Saved entries:
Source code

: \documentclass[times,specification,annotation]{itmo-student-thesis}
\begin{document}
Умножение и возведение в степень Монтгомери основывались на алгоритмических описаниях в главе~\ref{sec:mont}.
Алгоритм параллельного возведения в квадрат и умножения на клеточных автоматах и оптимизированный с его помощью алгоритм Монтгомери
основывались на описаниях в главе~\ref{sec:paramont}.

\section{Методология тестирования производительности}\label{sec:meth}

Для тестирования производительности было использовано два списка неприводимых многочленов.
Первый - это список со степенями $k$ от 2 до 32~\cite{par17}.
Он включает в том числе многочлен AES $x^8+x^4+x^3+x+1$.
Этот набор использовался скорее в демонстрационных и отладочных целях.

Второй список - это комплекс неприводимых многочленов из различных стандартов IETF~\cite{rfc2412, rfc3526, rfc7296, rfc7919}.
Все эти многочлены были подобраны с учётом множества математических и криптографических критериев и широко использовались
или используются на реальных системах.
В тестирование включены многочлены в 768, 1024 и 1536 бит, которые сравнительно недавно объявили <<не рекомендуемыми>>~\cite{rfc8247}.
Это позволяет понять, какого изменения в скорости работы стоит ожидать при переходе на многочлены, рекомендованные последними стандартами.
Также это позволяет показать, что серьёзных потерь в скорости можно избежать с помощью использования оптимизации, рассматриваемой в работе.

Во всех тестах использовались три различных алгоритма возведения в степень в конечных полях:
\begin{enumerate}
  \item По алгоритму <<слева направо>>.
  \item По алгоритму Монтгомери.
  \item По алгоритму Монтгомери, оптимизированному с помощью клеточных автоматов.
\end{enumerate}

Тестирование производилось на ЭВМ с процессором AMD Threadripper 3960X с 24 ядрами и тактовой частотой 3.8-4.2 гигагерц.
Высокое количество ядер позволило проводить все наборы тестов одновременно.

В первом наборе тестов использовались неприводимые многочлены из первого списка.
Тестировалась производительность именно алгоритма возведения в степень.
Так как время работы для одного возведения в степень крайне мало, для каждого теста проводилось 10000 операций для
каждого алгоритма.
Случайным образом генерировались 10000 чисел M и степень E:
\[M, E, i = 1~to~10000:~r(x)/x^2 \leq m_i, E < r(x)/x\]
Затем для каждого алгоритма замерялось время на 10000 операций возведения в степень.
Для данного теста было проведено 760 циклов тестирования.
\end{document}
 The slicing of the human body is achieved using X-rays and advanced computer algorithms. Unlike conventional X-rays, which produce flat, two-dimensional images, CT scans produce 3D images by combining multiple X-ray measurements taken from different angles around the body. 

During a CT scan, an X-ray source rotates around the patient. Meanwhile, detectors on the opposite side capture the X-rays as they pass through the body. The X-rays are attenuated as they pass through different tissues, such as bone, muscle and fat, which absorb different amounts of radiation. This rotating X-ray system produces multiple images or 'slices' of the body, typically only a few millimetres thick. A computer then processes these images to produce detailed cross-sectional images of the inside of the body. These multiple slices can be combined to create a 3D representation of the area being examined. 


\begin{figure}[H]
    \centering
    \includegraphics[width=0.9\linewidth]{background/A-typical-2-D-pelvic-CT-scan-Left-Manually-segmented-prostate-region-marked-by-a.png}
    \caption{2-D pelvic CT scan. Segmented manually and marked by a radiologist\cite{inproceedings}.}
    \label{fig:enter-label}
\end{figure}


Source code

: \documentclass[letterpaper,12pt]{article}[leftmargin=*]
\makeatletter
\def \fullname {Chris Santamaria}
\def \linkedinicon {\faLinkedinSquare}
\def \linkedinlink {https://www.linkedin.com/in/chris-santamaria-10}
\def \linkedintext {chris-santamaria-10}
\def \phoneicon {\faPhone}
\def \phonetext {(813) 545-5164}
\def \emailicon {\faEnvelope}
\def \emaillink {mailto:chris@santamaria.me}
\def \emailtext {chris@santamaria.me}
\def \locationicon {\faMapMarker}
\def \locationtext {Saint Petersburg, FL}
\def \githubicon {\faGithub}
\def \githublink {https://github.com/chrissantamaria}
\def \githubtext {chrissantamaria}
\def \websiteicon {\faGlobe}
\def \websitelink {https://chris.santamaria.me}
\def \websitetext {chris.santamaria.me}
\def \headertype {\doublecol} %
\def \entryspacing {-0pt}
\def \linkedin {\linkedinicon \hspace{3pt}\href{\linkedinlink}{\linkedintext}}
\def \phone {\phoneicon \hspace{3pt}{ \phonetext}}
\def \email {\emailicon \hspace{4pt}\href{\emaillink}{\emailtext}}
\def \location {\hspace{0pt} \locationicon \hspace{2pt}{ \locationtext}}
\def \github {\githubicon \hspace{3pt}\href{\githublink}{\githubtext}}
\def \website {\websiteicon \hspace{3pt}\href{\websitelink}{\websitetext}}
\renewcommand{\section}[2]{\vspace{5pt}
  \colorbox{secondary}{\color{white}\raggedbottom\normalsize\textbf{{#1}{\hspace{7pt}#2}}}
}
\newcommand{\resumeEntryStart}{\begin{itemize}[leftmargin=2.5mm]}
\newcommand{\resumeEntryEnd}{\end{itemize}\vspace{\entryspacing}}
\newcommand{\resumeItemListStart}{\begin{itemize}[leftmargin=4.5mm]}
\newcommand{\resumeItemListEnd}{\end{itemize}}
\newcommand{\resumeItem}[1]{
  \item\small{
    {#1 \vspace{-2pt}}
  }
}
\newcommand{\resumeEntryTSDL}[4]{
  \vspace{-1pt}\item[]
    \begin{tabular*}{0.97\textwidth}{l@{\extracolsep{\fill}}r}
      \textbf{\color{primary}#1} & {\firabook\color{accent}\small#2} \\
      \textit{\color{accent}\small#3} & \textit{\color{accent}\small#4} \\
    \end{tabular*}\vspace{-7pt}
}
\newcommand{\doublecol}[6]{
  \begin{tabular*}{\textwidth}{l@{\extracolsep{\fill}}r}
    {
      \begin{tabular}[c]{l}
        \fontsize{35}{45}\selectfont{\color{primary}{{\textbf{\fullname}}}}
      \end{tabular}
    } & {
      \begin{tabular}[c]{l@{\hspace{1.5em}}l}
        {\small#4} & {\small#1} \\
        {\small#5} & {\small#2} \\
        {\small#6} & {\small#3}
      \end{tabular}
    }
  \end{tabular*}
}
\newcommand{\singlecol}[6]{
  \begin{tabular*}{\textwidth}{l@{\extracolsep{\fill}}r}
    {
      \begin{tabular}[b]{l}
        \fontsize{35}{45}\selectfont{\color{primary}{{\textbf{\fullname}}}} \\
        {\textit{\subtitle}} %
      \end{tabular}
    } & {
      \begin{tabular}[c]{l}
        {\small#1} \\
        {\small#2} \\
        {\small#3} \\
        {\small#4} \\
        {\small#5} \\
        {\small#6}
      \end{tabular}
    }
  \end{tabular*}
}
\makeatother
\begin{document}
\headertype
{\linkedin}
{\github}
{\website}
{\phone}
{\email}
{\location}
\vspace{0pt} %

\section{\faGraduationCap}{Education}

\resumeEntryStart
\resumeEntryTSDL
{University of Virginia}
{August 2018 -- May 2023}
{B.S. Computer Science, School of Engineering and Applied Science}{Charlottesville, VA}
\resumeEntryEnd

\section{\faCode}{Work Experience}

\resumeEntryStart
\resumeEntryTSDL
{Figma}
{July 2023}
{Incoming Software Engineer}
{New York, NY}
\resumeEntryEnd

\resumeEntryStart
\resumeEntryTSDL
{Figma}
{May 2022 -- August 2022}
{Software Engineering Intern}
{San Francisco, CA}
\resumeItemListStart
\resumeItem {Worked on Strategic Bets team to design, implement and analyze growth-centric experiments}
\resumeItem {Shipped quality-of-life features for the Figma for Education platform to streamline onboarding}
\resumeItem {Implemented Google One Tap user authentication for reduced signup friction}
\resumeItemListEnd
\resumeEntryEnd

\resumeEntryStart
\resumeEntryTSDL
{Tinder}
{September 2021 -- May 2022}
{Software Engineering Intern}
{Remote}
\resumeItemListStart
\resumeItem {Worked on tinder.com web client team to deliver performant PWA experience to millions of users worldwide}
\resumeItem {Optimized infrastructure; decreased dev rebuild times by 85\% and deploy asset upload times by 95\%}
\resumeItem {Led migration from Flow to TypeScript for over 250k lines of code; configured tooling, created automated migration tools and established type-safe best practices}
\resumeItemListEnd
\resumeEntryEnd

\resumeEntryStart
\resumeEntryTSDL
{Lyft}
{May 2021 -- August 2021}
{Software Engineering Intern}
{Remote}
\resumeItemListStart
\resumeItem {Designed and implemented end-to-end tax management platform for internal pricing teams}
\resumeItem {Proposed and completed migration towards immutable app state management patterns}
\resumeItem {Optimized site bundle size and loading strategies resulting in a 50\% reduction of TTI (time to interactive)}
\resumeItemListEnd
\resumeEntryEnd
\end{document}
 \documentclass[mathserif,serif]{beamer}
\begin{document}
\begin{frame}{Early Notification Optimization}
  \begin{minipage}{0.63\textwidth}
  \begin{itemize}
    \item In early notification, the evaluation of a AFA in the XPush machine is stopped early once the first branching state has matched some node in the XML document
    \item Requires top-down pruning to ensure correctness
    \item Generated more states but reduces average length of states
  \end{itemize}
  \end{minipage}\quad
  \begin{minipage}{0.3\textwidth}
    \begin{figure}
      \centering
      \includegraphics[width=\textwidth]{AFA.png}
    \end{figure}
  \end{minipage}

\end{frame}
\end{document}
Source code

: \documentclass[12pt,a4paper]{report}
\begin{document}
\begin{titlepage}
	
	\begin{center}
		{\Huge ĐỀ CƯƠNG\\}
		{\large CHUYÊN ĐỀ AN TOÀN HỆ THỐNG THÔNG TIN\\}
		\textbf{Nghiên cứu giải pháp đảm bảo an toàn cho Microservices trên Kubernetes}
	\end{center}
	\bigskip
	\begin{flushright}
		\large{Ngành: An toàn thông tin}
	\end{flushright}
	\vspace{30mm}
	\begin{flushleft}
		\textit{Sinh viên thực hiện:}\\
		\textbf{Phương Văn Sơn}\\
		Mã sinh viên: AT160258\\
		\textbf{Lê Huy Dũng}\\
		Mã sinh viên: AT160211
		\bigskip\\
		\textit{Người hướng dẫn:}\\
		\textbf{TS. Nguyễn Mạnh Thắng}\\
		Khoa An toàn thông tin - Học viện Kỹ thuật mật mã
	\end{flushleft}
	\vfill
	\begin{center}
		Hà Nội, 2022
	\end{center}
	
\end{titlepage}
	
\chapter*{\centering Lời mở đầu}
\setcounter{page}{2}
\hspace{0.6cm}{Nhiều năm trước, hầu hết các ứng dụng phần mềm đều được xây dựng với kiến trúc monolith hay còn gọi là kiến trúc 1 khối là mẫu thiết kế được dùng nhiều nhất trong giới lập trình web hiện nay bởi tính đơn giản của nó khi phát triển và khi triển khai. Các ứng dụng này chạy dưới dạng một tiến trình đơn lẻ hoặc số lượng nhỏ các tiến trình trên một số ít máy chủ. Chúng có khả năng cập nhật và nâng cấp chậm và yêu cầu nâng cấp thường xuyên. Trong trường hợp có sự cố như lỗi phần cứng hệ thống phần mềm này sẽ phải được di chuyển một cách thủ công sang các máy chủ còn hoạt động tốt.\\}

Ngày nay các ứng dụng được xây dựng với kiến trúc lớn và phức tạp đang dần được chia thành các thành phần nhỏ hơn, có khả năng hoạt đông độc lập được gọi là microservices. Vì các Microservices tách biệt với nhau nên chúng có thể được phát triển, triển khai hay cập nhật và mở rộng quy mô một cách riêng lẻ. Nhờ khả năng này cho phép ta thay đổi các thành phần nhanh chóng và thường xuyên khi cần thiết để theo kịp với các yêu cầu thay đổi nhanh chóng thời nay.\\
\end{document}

Your instructions:
Output the first line of the entries above and every line after it, exactly as written, ending with the line that contains "основывались на описаниях".

Written solution:
Source code

: \documentclass[times,specification,annotation]{itmo-student-thesis}
\begin{document}
Умножение и возведение в степень Монтгомери основывались на алгоритмических описаниях в главе~\ref{sec:mont}.
Алгоритм параллельного возведения в квадрат и умножения на клеточных автоматах и оптимизированный с его помощью алгоритм Монтгомери
основывались на описаниях в главе~\ref{sec:paramont}.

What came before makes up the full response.